WORK TASK. From the line containing "Start the Plugin Registration Tool" down to the last line of the records below, restate each line word for word and leave out the rest.

Saved entries
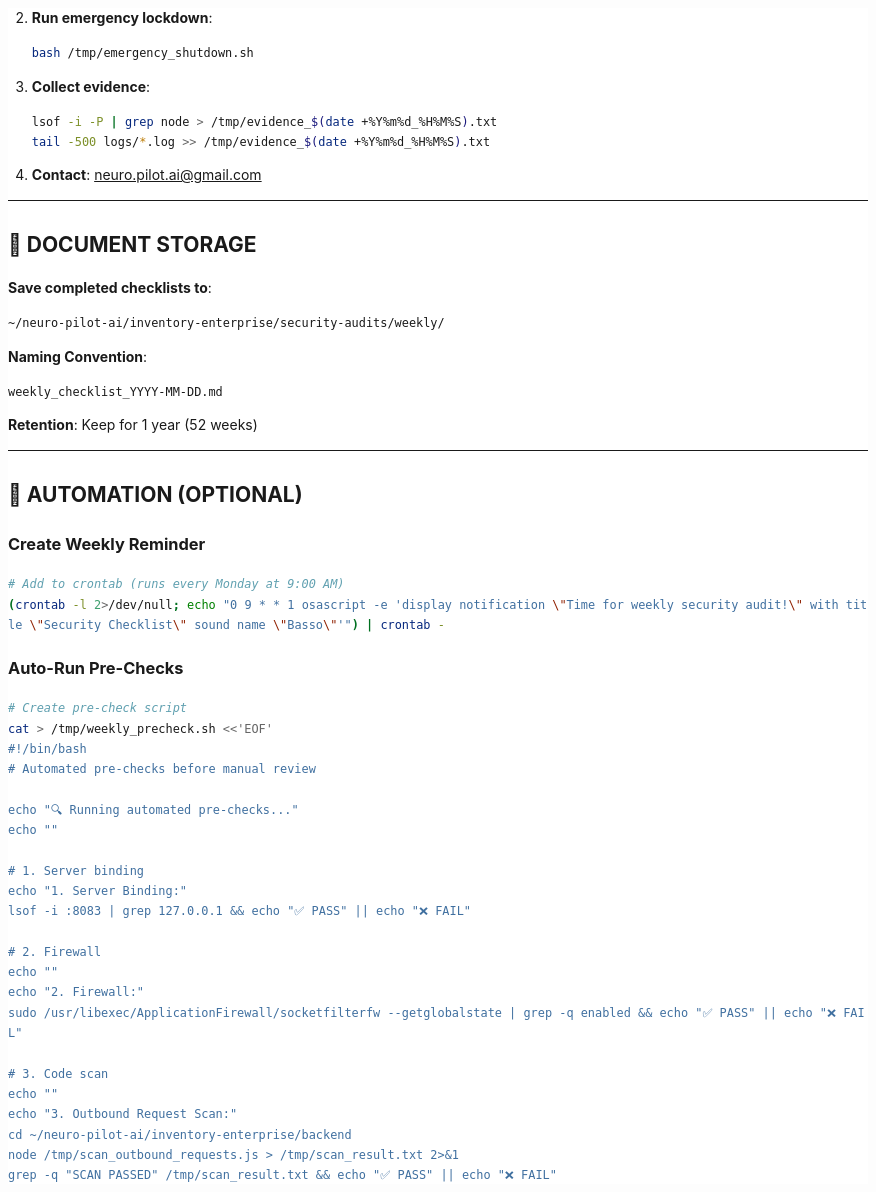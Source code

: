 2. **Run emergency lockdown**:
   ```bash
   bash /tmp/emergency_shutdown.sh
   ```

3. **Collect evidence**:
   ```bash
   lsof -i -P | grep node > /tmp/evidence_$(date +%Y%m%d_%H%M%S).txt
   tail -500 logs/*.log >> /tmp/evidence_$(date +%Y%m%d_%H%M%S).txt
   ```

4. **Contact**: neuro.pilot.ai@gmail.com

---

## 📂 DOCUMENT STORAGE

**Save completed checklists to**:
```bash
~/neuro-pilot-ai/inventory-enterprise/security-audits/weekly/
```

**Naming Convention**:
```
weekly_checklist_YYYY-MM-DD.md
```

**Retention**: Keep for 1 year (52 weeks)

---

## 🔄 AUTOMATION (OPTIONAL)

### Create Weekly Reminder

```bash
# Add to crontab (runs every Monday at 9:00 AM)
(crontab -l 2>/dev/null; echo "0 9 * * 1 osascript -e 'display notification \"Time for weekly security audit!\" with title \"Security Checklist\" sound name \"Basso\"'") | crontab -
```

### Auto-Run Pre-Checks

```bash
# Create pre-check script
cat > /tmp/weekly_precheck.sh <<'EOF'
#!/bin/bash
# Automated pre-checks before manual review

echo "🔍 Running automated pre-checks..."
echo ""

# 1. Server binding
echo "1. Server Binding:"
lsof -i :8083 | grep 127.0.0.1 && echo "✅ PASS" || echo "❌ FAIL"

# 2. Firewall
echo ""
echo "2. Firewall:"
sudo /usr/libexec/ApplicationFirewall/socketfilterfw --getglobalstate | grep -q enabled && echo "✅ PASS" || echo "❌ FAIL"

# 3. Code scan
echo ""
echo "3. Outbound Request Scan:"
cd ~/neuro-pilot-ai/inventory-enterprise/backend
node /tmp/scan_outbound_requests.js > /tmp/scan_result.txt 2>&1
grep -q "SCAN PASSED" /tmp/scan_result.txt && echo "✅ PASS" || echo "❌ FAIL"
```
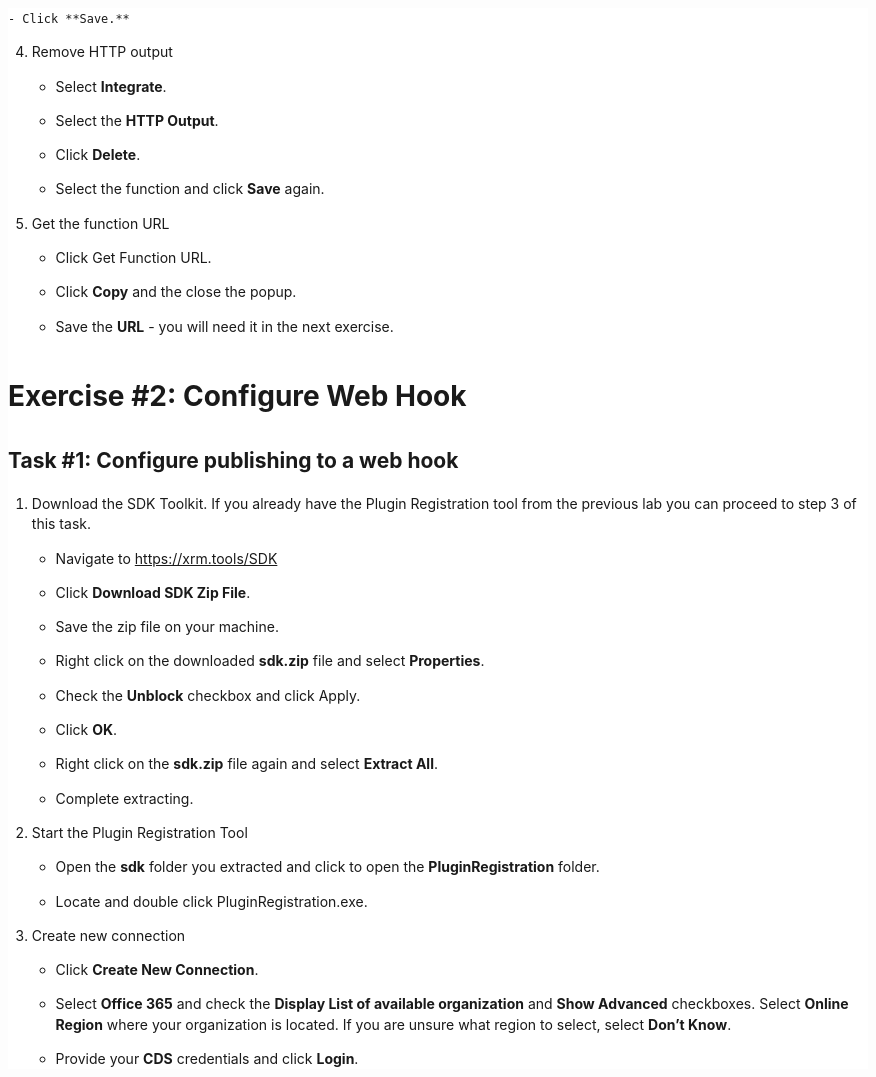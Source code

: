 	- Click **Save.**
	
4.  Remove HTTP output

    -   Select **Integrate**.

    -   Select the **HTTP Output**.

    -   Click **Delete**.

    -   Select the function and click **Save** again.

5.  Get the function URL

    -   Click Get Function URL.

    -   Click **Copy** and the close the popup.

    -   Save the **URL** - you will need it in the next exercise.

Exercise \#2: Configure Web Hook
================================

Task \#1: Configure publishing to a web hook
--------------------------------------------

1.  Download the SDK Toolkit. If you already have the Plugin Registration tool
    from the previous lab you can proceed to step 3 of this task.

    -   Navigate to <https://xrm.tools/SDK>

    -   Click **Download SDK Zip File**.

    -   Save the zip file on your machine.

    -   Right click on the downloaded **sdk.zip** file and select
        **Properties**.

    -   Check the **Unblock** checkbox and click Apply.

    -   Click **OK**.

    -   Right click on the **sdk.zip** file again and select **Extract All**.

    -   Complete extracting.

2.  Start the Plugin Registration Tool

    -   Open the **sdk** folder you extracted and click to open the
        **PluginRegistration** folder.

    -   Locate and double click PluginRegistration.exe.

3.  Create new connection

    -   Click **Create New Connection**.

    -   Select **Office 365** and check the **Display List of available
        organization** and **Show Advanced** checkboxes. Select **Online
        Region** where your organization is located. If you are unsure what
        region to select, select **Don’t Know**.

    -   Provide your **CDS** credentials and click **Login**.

TASK ANSWER.
2.  Start the Plugin Registration Tool

    -   Open the **sdk** folder you extracted and click to open the
        **PluginRegistration** folder.

    -   Locate and double click PluginRegistration.exe.

3.  Create new connection

    -   Click **Create New Connection**.

    -   Select **Office 365** and check the **Display List of available
        organization** and **Show Advanced** checkboxes. Select **Online
        Region** where your organization is located. If you are unsure what
        region to select, select **Don’t Know**.

    -   Provide your **CDS** credentials and click **Login**.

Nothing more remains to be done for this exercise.